== Assignment ==
You are to retype all of the data exactly as it appears.

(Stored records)
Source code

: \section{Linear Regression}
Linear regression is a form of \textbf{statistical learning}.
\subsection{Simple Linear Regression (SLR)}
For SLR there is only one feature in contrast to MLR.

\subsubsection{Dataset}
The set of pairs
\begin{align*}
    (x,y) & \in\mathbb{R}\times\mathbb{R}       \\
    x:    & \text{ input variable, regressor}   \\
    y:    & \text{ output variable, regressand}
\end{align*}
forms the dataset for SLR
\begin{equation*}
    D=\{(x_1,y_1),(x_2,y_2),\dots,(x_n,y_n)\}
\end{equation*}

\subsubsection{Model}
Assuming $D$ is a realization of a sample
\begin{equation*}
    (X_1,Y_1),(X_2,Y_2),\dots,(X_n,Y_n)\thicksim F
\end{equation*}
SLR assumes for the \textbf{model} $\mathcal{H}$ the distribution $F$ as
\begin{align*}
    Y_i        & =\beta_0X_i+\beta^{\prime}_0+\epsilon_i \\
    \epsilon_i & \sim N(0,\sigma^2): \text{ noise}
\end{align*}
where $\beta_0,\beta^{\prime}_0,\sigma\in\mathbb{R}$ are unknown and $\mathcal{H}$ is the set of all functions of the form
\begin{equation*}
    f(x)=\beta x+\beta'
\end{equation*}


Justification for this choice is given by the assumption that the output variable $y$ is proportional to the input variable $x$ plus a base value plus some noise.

== Written answer ==
Source code

: \section{Linear Regression}
Linear regression is a form of \textbf{statistical learning}.
\subsection{Simple Linear Regression (SLR)}
For SLR there is only one feature in contrast to MLR.

\subsubsection{Dataset}
The set of pairs
\begin{align*}
    (x,y) & \in\mathbb{R}\times\mathbb{R}       \\
    x:    & \text{ input variable, regressor}   \\
    y:    & \text{ output variable, regressand}
\end{align*}
forms the dataset for SLR
\begin{equation*}
    D=\{(x_1,y_1),(x_2,y_2),\dots,(x_n,y_n)\}
\end{equation*}

\subsubsection{Model}
Assuming $D$ is a realization of a sample
\begin{equation*}
    (X_1,Y_1),(X_2,Y_2),\dots,(X_n,Y_n)\thicksim F
\end{equation*}
SLR assumes for the \textbf{model} $\mathcal{H}$ the distribution $F$ as
\begin{align*}
    Y_i        & =\beta_0X_i+\beta^{\prime}_0+\epsilon_i \\
    \epsilon_i & \sim N(0,\sigma^2): \text{ noise}
\end{align*}
where $\beta_0,\beta^{\prime}_0,\sigma\in\mathbb{R}$ are unknown and $\mathcal{H}$ is the set of all functions of the form
\begin{equation*}
    f(x)=\beta x+\beta'
\end{equation*}


Justification for this choice is given by the assumption that the output variable $y$ is proportional to the input variable $x$ plus a base value plus some noise.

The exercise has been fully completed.